2.4 Statistical analyses

Statistical software (SPSS 27.0) was used to analyze the data. In this study, the Kolmogorov–Smirnov test was used to assess the normal distribution of the data. Normally distributed continuous variables are presented as mean ± standard deviation (SD). Non-normally distributed continuous variables are expressed as median (interquartile range) and were compared using the rank-sum test. Categorical variables are summarized as the number of cases (percentage). Cronbach’s α was used to determine internal consistency. Intraclass correlation coefficient (ICC) analysis was used to evaluate test–retest reliability. Spearman’s correlation coefficient was used to examine the content validity. Exploratory factor analysis was conducted to analyze construct validity. Comparisons between the MMSE and MoCA scales were made, and correlation coefficients were calculated to assess criterion-related validity. Diagnostic performance was assessed using receiver operating characteristic (ROC) curve analysis based on the area under the curve (AUC) values. Statistical significance was set at a p-value of <0.05.

3 Results

3.1 Descriptive analysis

Demographic characteristics for the stroke and control groups are presented in Table 1. No significant differences were found between the stroke and control groups in terms of sex, age, or educational level (p > 0.05). The results demonstrated statistically significant differences in the MMSE, MoCA, and BoCA scores between the stroke and control groups (p < 0.001), with the stroke group exhibiting significantly lower total scores across all three cognitive assessments than the control group.

Table 1
www.frontiersin.org

Table 1. Descriptive statistics for patients with stroke and controls.

3.2 Reliability analysis

The internal consistency of the eight BoCA subscales in stroke patients was assessed using Cronbach’s α. The results indicated a significant overall internal consistency (Cronbach’s α = 0.808). A sensitivity analysis was then conducted by systematically removing one subscale at a time and recalculating Cronbach’s α for the remaining seven standardized subscales (Table 2). The resulting Cronbach’s α for the seven subscale composites was positive, indicating high and stable internal consistency (Cronbach’s α > 0.78).

Table 2
www.frontiersin.org

Table 2. Internal consistency of the eight BoCA subscales in patients with stroke.

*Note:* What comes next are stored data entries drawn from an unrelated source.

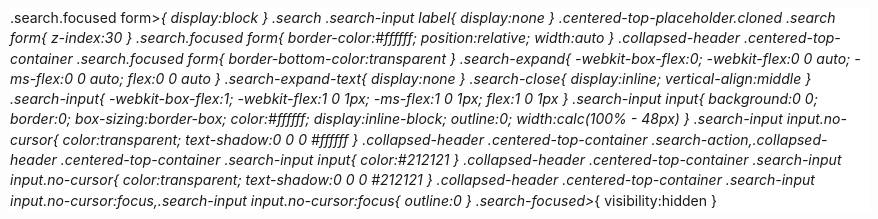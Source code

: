 .search.focused form>*{
display:block
}
.search .search-input label{
display:none
}
.centered-top-placeholder.cloned .search form{
z-index:30
}
.search.focused form{
border-color:#ffffff;
position:relative;
width:auto
}
.collapsed-header .centered-top-container .search.focused form{
border-bottom-color:transparent
}
.search-expand{
-webkit-box-flex:0;
-webkit-flex:0 0 auto;
-ms-flex:0 0 auto;
flex:0 0 auto
}
.search-expand-text{
display:none
}
.search-close{
display:inline;
vertical-align:middle
}
.search-input{
-webkit-box-flex:1;
-webkit-flex:1 0 1px;
-ms-flex:1 0 1px;
flex:1 0 1px
}
.search-input input{
background:0 0;
border:0;
box-sizing:border-box;
color:#ffffff;
display:inline-block;
outline:0;
width:calc(100% - 48px)
}
.search-input input.no-cursor{
color:transparent;
text-shadow:0 0 0 #ffffff
}
.collapsed-header .centered-top-container .search-action,.collapsed-header .centered-top-container .search-input input{
color:#212121
}
.collapsed-header .centered-top-container .search-input input.no-cursor{
color:transparent;
text-shadow:0 0 0 #212121
}
.collapsed-header .centered-top-container .search-input input.no-cursor:focus,.search-input input.no-cursor:focus{
outline:0
}
.search-focused>*{
visibility:hidden
}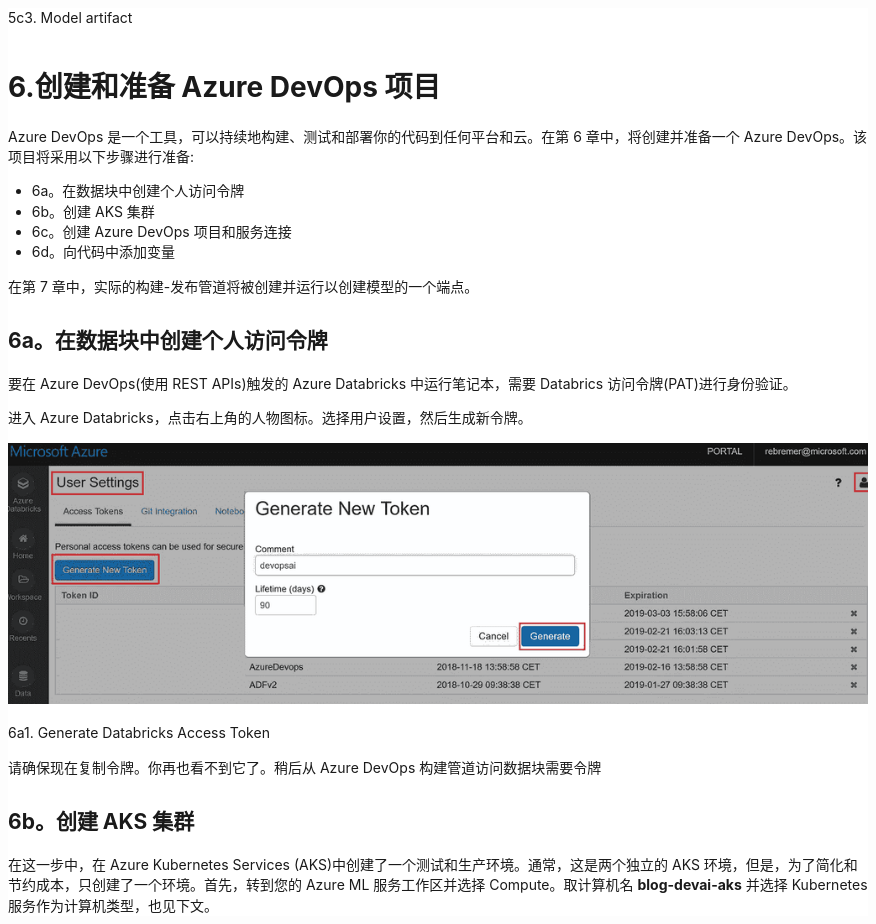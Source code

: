 5c3\. Model artifact

# 6.创建和准备 Azure DevOps 项目

Azure DevOps 是一个工具，可以持续地构建、测试和部署你的代码到任何平台和云。在第 6 章中，将创建并准备一个 Azure DevOps。该项目将采用以下步骤进行准备:

*   6a。在数据块中创建个人访问令牌
*   6b。创建 AKS 集群
*   6c。创建 Azure DevOps 项目和服务连接
*   6d。向代码中添加变量

在第 7 章中，实际的构建-发布管道将被创建并运行以创建模型的一个端点。

## 6a。在数据块中创建个人访问令牌

要在 Azure DevOps(使用 REST APIs)触发的 Azure Databricks 中运行笔记本，需要 Databrics 访问令牌(PAT)进行身份验证。

进入 Azure Databricks，点击右上角的人物图标。选择用户设置，然后生成新令牌。

![](img/b4aa56663694c670cedcacee205aa32a.png)

6a1\. Generate Databricks Access Token

请确保现在复制令牌。你再也看不到它了。稍后从 Azure DevOps 构建管道访问数据块需要令牌

## 6b。创建 AKS 集群

在这一步中，在 Azure Kubernetes Services (AKS)中创建了一个测试和生产环境。通常，这是两个独立的 AKS 环境，但是，为了简化和节约成本，只创建了一个环境。首先，转到您的 Azure ML 服务工作区并选择 Compute。取计算机名 **blog-devai-aks** 并选择 Kubernetes 服务作为计算机类型，也见下文。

The test–retest correlation coefficient for the BoCA total score was 0.895 (95% CI: 0.844–0.930), indicating excellent test–retest reliability of the BoCA in patients with stroke. As shown in Table 3, all individual BoCA subscales exhibited significant test–retest correlations.

Table 3
www.frontiersin.org

Table 3. Test–retest reliability of BoCA in patients with stroke.

3.3 Validity analysis

The criterion-related validity of the BoCA was assessed by correlation with MMSE and MoCA scores. The BoCA total scores were highly correlated with MMSE scores (r = 0.829, p < 0.001) and MoCA scores (r = 0.848, p < 0.001), indicating that the BoCA in patients with stroke has appreciable criterion-related validity.

Spearman’s correlation coefficients for the BoCA subscales and total scores ranged from 0.546 to 0.770. All subscales demonstrated significant and moderately positive correlations with the total score. Table 4 shows that the BoCA has considerable content validity in patients with stroke.

Table 4
www.frontiersin.org

Table 4. Correlation analysis of BoCA subscales and the total score.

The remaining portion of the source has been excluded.